:: DATA PROVIDED ::
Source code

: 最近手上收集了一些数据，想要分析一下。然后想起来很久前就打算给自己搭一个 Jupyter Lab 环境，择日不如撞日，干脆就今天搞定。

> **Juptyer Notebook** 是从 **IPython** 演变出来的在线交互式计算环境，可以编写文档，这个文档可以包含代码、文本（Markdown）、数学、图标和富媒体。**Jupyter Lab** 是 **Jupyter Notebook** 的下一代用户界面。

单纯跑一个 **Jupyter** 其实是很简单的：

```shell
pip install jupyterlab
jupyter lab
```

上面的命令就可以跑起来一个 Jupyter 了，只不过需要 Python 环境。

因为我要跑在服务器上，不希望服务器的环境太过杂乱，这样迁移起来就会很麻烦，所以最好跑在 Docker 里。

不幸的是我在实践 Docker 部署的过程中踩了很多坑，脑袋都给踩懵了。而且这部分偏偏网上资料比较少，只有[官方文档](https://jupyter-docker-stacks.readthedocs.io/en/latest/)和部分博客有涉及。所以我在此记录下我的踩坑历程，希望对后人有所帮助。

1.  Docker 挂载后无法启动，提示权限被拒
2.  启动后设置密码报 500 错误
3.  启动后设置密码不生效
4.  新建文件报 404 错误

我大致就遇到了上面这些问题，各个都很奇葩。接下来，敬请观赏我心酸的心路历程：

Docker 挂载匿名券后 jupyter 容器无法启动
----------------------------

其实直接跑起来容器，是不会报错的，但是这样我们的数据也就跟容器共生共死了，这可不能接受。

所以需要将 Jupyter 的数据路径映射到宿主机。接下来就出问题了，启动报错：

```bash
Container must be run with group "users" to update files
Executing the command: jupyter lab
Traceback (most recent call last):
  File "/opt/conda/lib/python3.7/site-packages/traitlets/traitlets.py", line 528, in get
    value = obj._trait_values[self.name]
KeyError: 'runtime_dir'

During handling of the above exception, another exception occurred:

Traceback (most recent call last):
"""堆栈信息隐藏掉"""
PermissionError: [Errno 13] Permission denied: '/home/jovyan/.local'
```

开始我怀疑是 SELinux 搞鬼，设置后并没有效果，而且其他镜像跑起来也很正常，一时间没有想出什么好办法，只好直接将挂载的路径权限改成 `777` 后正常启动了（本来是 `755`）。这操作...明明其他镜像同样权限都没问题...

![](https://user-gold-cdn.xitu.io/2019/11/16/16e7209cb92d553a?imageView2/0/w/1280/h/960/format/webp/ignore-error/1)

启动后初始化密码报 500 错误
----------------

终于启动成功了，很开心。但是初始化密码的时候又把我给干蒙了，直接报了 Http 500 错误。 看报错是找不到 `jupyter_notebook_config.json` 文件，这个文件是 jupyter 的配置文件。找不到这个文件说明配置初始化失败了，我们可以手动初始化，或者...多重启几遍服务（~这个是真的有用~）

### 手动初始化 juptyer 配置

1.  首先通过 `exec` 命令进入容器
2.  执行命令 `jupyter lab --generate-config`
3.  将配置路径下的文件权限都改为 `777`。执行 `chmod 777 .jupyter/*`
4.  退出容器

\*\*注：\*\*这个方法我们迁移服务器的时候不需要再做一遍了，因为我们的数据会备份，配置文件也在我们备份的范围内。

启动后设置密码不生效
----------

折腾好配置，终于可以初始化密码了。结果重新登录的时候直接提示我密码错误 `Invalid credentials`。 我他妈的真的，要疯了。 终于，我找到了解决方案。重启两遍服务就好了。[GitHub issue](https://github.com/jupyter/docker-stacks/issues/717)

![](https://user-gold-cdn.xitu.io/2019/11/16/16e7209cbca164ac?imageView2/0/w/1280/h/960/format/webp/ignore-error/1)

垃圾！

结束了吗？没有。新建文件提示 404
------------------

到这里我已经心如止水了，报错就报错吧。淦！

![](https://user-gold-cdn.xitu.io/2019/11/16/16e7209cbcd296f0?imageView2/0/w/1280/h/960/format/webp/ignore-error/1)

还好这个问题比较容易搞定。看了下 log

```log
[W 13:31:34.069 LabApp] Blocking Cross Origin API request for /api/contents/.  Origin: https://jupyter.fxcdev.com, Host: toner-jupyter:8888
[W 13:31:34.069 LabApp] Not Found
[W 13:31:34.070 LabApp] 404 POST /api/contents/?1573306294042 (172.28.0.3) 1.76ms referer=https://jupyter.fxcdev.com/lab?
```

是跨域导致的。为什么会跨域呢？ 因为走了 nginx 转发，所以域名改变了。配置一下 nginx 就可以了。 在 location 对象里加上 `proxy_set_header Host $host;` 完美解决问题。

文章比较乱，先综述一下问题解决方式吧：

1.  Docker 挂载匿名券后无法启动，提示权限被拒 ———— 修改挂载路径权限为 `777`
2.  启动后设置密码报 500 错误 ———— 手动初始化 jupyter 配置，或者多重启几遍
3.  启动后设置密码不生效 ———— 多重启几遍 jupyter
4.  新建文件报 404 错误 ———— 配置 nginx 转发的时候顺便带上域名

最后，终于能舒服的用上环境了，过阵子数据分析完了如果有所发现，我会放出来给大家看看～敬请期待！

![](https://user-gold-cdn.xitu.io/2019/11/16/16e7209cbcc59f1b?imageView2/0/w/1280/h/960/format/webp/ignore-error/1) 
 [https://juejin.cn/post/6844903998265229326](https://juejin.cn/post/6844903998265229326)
:::
:: DATA PROVIDED ::
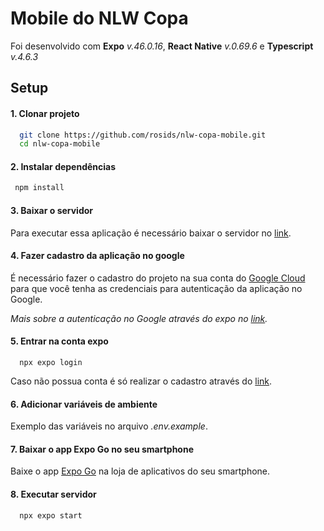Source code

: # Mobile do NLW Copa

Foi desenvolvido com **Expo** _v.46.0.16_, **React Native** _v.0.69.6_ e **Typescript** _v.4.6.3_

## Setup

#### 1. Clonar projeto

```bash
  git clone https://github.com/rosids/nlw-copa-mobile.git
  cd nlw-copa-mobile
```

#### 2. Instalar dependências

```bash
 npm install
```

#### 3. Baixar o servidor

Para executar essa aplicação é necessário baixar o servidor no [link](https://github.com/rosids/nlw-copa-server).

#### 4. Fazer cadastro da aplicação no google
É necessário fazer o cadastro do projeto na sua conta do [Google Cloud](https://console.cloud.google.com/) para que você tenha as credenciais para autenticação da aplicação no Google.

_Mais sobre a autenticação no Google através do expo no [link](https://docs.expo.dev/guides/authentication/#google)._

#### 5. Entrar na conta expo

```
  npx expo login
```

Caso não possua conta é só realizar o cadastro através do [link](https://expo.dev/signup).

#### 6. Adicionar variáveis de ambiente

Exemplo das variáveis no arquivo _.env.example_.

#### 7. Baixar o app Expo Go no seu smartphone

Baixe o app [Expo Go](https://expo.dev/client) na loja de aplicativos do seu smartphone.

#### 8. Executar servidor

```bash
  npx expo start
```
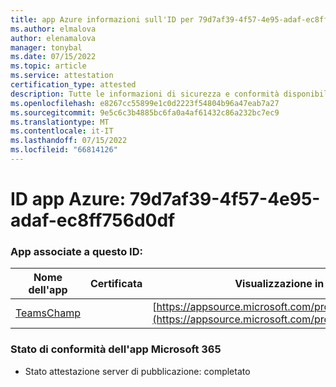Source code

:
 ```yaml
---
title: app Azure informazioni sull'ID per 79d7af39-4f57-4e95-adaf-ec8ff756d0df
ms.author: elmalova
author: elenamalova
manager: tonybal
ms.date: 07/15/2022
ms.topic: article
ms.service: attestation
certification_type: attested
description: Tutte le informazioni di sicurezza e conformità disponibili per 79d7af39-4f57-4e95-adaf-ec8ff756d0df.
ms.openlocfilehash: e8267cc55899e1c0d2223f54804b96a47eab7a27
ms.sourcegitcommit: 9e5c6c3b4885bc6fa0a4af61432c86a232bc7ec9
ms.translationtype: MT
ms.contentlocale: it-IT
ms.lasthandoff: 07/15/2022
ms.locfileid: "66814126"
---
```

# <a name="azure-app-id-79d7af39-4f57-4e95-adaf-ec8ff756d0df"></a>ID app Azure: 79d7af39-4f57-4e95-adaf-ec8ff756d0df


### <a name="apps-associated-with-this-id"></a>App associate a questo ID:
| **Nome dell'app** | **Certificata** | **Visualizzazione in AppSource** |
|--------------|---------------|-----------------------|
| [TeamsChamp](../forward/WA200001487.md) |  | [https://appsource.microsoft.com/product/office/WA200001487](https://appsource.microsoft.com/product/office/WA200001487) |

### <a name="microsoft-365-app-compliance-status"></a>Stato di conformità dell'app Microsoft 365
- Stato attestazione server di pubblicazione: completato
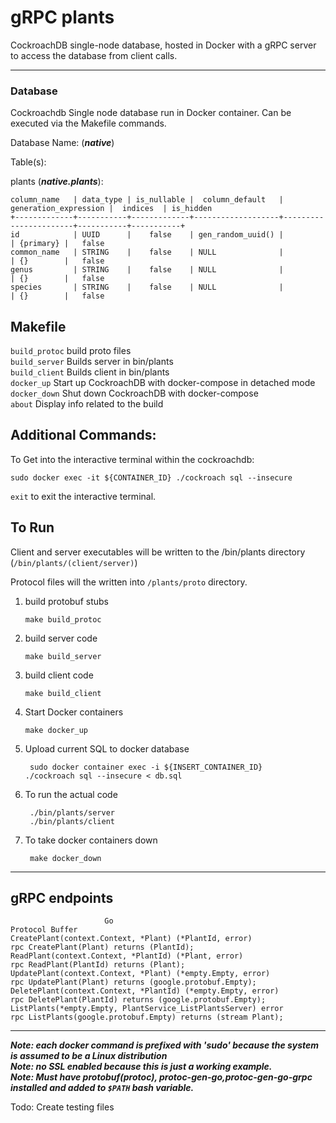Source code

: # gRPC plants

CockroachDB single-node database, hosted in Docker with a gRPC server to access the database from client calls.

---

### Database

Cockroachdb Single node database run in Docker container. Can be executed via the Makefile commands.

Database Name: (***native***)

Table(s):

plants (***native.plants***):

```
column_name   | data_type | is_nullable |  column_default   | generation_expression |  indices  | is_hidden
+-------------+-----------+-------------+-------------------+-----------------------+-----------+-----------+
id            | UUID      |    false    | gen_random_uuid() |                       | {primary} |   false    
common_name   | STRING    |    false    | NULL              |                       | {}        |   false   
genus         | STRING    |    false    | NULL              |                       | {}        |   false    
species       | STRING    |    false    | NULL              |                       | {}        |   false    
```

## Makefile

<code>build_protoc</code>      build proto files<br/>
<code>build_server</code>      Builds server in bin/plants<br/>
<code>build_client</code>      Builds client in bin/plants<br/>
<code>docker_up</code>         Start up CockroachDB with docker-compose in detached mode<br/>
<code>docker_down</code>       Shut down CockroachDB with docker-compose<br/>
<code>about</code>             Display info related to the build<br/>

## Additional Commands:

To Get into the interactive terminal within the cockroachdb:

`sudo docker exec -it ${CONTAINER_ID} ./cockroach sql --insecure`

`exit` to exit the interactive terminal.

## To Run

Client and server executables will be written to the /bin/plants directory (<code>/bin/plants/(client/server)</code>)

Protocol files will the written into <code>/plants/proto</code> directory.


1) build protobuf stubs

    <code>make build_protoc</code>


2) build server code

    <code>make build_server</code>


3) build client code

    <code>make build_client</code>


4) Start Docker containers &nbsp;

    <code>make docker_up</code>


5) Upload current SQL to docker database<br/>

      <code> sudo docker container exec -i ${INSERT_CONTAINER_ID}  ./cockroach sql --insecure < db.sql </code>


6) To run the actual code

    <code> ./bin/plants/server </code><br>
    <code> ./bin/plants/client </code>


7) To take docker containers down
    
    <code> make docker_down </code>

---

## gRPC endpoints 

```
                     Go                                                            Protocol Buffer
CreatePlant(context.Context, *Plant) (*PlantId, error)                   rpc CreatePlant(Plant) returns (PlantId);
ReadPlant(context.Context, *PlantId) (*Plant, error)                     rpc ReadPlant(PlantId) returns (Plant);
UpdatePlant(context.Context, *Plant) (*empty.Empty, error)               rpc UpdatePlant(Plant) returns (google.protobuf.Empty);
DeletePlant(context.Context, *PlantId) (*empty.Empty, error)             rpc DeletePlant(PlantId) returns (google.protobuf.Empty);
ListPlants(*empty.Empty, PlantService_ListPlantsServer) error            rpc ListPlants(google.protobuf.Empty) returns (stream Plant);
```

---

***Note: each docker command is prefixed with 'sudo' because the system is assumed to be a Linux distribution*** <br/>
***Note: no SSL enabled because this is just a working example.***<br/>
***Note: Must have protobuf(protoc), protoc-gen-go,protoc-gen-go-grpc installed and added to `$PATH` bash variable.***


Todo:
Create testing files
:::
WORK TASK
Return the span of lines in the data above that opens at the line with "a working example.***<br/>" and closes at the line with "Create testing files", exactly, ends included, nothing else.

OUTPUT OF THE TASK
***Note: no SSL enabled because this is just a working example.***<br/>
***Note: Must have protobuf(protoc), protoc-gen-go,protoc-gen-go-grpc installed and added to `$PATH` bash variable.***


Todo:
Create testing files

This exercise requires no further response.